— Task prompt —
Show only those lines of the entries where the string "level" is found.

┌────────

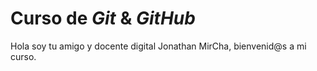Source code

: # Curso de _Git_ & _GitHub_

Hola soy tu amigo y docente digital Jonathan MirCha, bienvenid@s a mi curso.
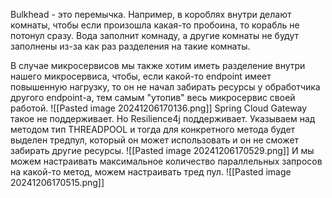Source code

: Bulkhead - это перемычка. Например, в короблях внутри делают комнаты, чтобы если произошла какая-то пробоина, то корабль не потонул сразу. Вода заполнит комнаду, а другие комнаты не будут заполнены из-за как раз разделения на такие комнаты.

В случае микросервисов мы также хотим иметь разделение внутри нашего микросервиса, чтобы, если какой-то endpoint имеет повышенную нагрузку, то он не начал забирать ресурсы у обработчика другого endpoint-а, тем самым "утопив" весь микросервис своей работой.
![[Pasted image 20241206170136.png]]
Spring Cloud Gateway такое не поддерживает. Но Resilience4j поддерживает.
Указываем над методом тип THREADPOOL и тогда для конкретного метода будет выделен тредпул, который он может использовать и он не сможет забирать другие ресурсы.
![[Pasted image 20241206170529.png]]
И мы можем настраивать максимальное количество параллельных запросов на какой-то метод, можем настраивать тред пул.
![[Pasted image 20241206170515.png]]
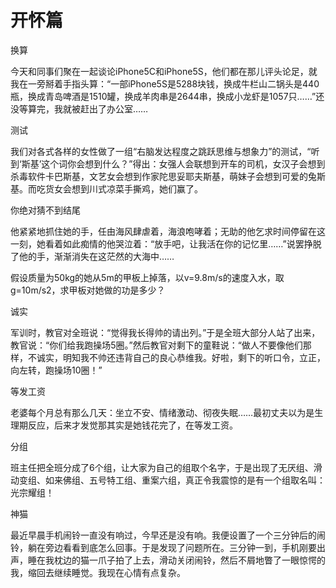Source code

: # 开怀篇

换算 

今天和同事们聚在一起谈论iPhone5C和iPhone5S，他们都在那儿评头论足，就我在一旁掰着手指头算：“一部iPhone5S是5288块钱，换成牛栏山二锅头是440瓶，换成青岛啤酒是1510罐，换成羊肉串是2644串，换成小龙虾是1057只……”还没等算完，我就被赶出了办公室…… 

测试 

我们对各式各样的女性做了一组“右脑发达程度之跳跃思维与想象力”的测试，“听到‘斯基’这个词你会想到什么？”得出：女强人会联想到开车的司机，女汉子会想到杀毒软件卡巴斯基，文艺女会想到作家陀思妥耶夫斯基，萌妹子会想到可爱的兔斯基。而吃货女会想到川式凉菜手撕鸡，她们赢了。 

你绝对猜不到结尾 

他紧紧地抓住她的手，任由海风肆虐着，海浪咆哮着；无助的他乞求时间停留在这一刻，她看着如此痴情的他哭泣着：“放手吧，让我活在你的记忆里……”说罢挣脱了他的手，渐渐消失在这茫然的大海中…… 

假设质量为50kg的她从5m的甲板上掉落，以v=9.8m/s的速度入水，取g=10m/s2，求甲板对她做的功是多少？ 

诚实 

军训时，教官对全班说：“觉得我长得帅的请出列。”于是全班大部分人站了出来，教官说：“你们给我跑操场5圈。”然后教官对剩下的童鞋说：“做人不要像他们那样，不诚实，明知我不帅还违背自己的良心恭维我。好啦，剩下的听口令，立正，向左转，跑操场10圈！” 

等发工资 

老婆每个月总有那么几天：坐立不安、情绪激动、彻夜失眠……最初丈夫以为是生理期反应，后来才发觉那其实是她钱花完了，在等发工资。 

分组 

班主任把全班分成了6个组，让大家为自己的组取个名字，于是出现了无厌组、滑动变组、如来佛组、五号特工组、重案六组，真正令我震惊的是有一个组取名叫：光宗耀组！ 

神猫 

最近早晨手机闹铃一直没有响过，今早还是没有响。我便设置了一个三分钟后的闹铃，躺在旁边看看到底怎么回事。于是发现了问题所在。三分钟一到，手机刚要出声，睡在我枕边的猫一爪子拍了上去，滑动关闭闹铃，然后不屑地瞥了一眼惊愕的我，缩回去继续睡觉。我现在心情有点复杂。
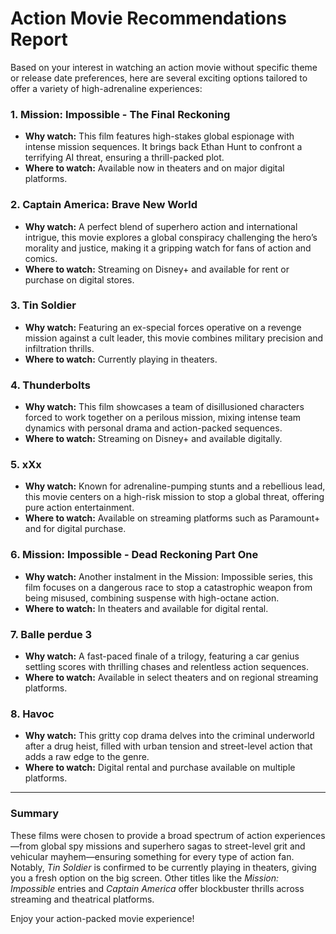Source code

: # Action Movie Recommendations Report

Based on your interest in watching an action movie without specific theme or release date preferences, here are several exciting options tailored to offer a variety of high-adrenaline experiences:

### 1. Mission: Impossible - The Final Reckoning  
- **Why watch:** This film features high-stakes global espionage with intense mission sequences. It brings back Ethan Hunt to confront a terrifying AI threat, ensuring a thrill-packed plot.  
- **Where to watch:** Available now in theaters and on major digital platforms.

### 2. Captain America: Brave New World  
- **Why watch:** A perfect blend of superhero action and international intrigue, this movie explores a global conspiracy challenging the hero’s morality and justice, making it a gripping watch for fans of action and comics.  
- **Where to watch:** Streaming on Disney+ and available for rent or purchase on digital stores.

### 3. Tin Soldier  
- **Why watch:** Featuring an ex-special forces operative on a revenge mission against a cult leader, this movie combines military precision and infiltration thrills.  
- **Where to watch:** Currently playing in theaters.

### 4. Thunderbolts  
- **Why watch:** This film showcases a team of disillusioned characters forced to work together on a perilous mission, mixing intense team dynamics with personal drama and action-packed sequences.  
- **Where to watch:** Streaming on Disney+ and available digitally.

### 5. xXx  
- **Why watch:** Known for adrenaline-pumping stunts and a rebellious lead, this movie centers on a high-risk mission to stop a global threat, offering pure action entertainment.  
- **Where to watch:** Available on streaming platforms such as Paramount+ and for digital purchase.

### 6. Mission: Impossible - Dead Reckoning Part One  
- **Why watch:** Another instalment in the Mission: Impossible series, this film focuses on a dangerous race to stop a catastrophic weapon from being misused, combining suspense with high-octane action.  
- **Where to watch:** In theaters and available for digital rental.

### 7. Balle perdue 3  
- **Why watch:** A fast-paced finale of a trilogy, featuring a car genius settling scores with thrilling chases and relentless action sequences.  
- **Where to watch:** Available in select theaters and on regional streaming platforms.

### 8. Havoc  
- **Why watch:** This gritty cop drama delves into the criminal underworld after a drug heist, filled with urban tension and street-level action that adds a raw edge to the genre.  
- **Where to watch:** Digital rental and purchase available on multiple platforms.

---

### Summary  
These films were chosen to provide a broad spectrum of action experiences—from global spy missions and superhero sagas to street-level grit and vehicular mayhem—ensuring something for every type of action fan. Notably, *Tin Soldier* is confirmed to be currently playing in theaters, giving you a fresh option on the big screen. Other titles like the *Mission: Impossible* entries and *Captain America* offer blockbuster thrills across streaming and theatrical platforms.

Enjoy your action-packed movie experience!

└────────

— Solution for this task —
- **Why watch:** This gritty cop drama delves into the criminal underworld after a drug heist, filled with urban tension and street-level action that adds a raw edge to the genre.  
These films were chosen to provide a broad spectrum of action experiences—from global spy missions and superhero sagas to street-level grit and vehicular mayhem—ensuring something for every type of action fan. Notably, *Tin Soldier* is confirmed to be currently playing in theaters, giving you a fresh option on the big screen. Other titles like the *Mission: Impossible* entries and *Captain America* offer blockbuster thrills across streaming and theatrical platforms.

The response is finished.